103 « Les Universités et les Instituts supérieurs catholiques en Afrique ont un rôle important à jouer dans la proclamation de la Parole salvifique de Dieu. Ils sont un signe de la croissance de l'Église en tant qu'ils intègrent dans leurs recherches les vérités et les expériences de la foi, et aident à les intérioriser. Ils sont ainsi au service de l'Église en lui fournissant du personnel bien préparé ; en étudiant des questions théologiques et sociales d'importance ; en développant la théologie africaine ; en promouvant le travail d'inculturation spécialement dans la célébration liturgique ; en publiant des livres et en diffusant la pensée catholique ; en entreprenant toutes recherches que leur confient les évêques et en contribuant à une étude scientifique des cultures ».[204]
En ces temps de bouleversements sociaux généralisés sur le continent, la foi chrétienne peut apporter un éclairage utile à la société africaine. « Les centres culturels catholiques offrent à l'Église des possibilités de présence et d'action dans le champ des mutations culturelles.

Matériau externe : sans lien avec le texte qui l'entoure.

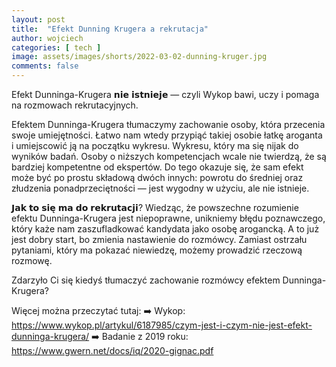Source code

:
 ```yaml
---
layout: post
title:  "Efekt Dunning Krugera a rekrutacja"
author: wojciech
categories: [ tech ]
image: assets/images/shorts/2022-03-02-dunning-kruger.jpg
comments: false
---
```


Efekt Dunninga-Krugera 𝗻𝗶𝗲 𝗶𝘀𝘁𝗻𝗶𝗲𝗷𝗲 — czyli Wykop bawi, uczy i pomaga na rozmowach rekrutacyjnych.

Efektem Dunninga-Krugera tłumaczymy zachowanie osoby, która przecenia swoje umiejętności. Łatwo nam wtedy przypiąć
takiej osobie łatkę aroganta i umiejscowić ją na początku wykresu. Wykresu, który ma się nijak do wyników badań. Osoby o
niższych kompetencjach wcale nie twierdzą, że są bardziej kompetentne od ekspertów.
Do tego okazuje się, że sam efekt może być po prostu składową dwóch innych: powrotu do średniej oraz złudzenia
ponadprzeciętności — jest wygodny w użyciu, ale nie istnieje.

𝗝𝗮𝗸 𝘁𝗼 𝘀𝗶𝗲̨ 𝗺𝗮 𝗱𝗼 𝗿𝗲𝗸𝗿𝘂𝘁𝗮𝗰𝗷𝗶?
Wiedząc, że powszechne rozumienie efektu Dunninga-Krugera jest niepoprawne, unikniemy błędu poznawczego, który każe nam
zaszufladkować kandydata jako osobę arogancką. A to już jest dobry start, bo zmienia nastawienie do rozmówcy. Zamiast
ostrzału pytaniami, który ma pokazać niewiedzę, możemy prowadzić rzeczową rozmowę.

Zdarzyło Ci się kiedyś tłumaczyć zachowanie rozmówcy efektem Dunninga-Krugera?

Więcej można przeczytać tutaj:
➡️ Wykop: https://www.wykop.pl/artykul/6187985/czym-jest-i-czym-nie-jest-efekt-dunninga-krugera/
➡️ Badanie z 2019 roku: https://www.gwern.net/docs/iq/2020-gignac.pdf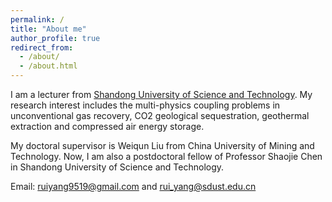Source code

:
 ```yaml
---
permalink: /
title: "About me"
author_profile: true
redirect_from: 
  - /about/
  - /about.html
---
```


I am a lecturer from [Shandong University of Science and Technology](https://fcea.sdust.edu.cn/info/1066/5491.htm). My research interest includes the multi-physics coupling problems in unconventional gas recovery, CO2 geological sequestration, geothermal extraction and compressed air energy storage. 

My doctoral supervisor is Weiqun Liu from China University of Mining and Technology. Now, I am also a postdoctoral fellow of Professor Shaojie Chen in Shandong University of Science and Technology. 

Email: ruiyang9519@gmail.com and rui_yang@sdust.edu.cn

Ils constituent, en effet, des forums publics qui permettent de faire connaître très largement, dans un dialogue créatif, les convictions chrétiennes sur l'homme, la femme, la famille, le travail, l'économie, la société, la politique, la vie internationale, l'environnement ».[205] Ils sont ainsi des lieux d'écoute, de respect et de tolérance.

[204] Proposition 25.
[205] Proposition 26.


Moyens matériels

104 Dans cette perspective, les Pères synodaux ont souligné qu'il est nécessaire que toute communauté chrétienne soit en mesure de pourvoir par elle-même, autant que possible, à ses propres besoins.[206] L'évangélisation requiert donc, outre les moyens humains, des moyens matériels et financiers substantiels, dont bien souvent les diocèses sont loin de disposer dans des proportions suffisantes. Il est donc urgent que les Églises particulières d'Afrique se fixent pour objectif d'arriver au plus tôt à pourvoir elles-mêmes à leurs besoins et à assurer leur autofinancement. Par conséquent, j'invite instamment les Conférences épiscopales, les diocèses et toutes les communautés chrétiennes des Églises du continent, chacune en ce qui la concerne, à faire diligence pour que cet autofinancement devienne de plus en plus effectif. Par ailleurs, j'adresse un appel aux Églises-soeurs du monde pour qu'elles soutiennent plus généreusement les OEuvres pontificales missionnaires et que, à travers leurs organismes d'aide, puissent être consentis aux diocèses dans le besoin des financements destinés à des projets d'investissement capables de produire des ressources, en vue de l'autofinancement progressif de nos Églises.[207] Il ne faut d'ailleurs pas oublier qu'une Église ne peut arriver à l'autosuffisance matérielle et financière que dans la mesure où le peuple qui lui est confié ne subit pas une misère extrême.

[206] Ad gentes, n. 15.
[207] Cf. Proposition 27.



CHAPITRE VI CONSTRUIRE LE ROYAUME DE DIEU

Royaume de justice et de paix

105 Le mandat que Jésus a donné à ses disciples au moment où il s'apprêtait à monter au ciel s'adresse à l'Église de Dieu pour tous les temps et tous les lieux. L'Église Famille de Dieu en Afrique doit aussi témoigner du Christ par la promotion de la justice et de la paix sur le continent et dans le monde entier. « Heureux les artisans de paix, car ils seront appelés fils de Dieu. Heureux les persécutés pour la justice, car le Royaume des cieux est à eux » (Mt 5,9-10), dit le Seigneur. Le témoignage de l'Église doit aller de pair avec l'engagement déterminé de chacun des membres de ce Peuple de Dieu pour la justice et la solidarité. Ceci est particulièrement important pour les laïcs qui occupent des fonctions publiques, car ce témoignage exige un état d'esprit permanent et un mode de vie en harmonie avec la foi chrétienne.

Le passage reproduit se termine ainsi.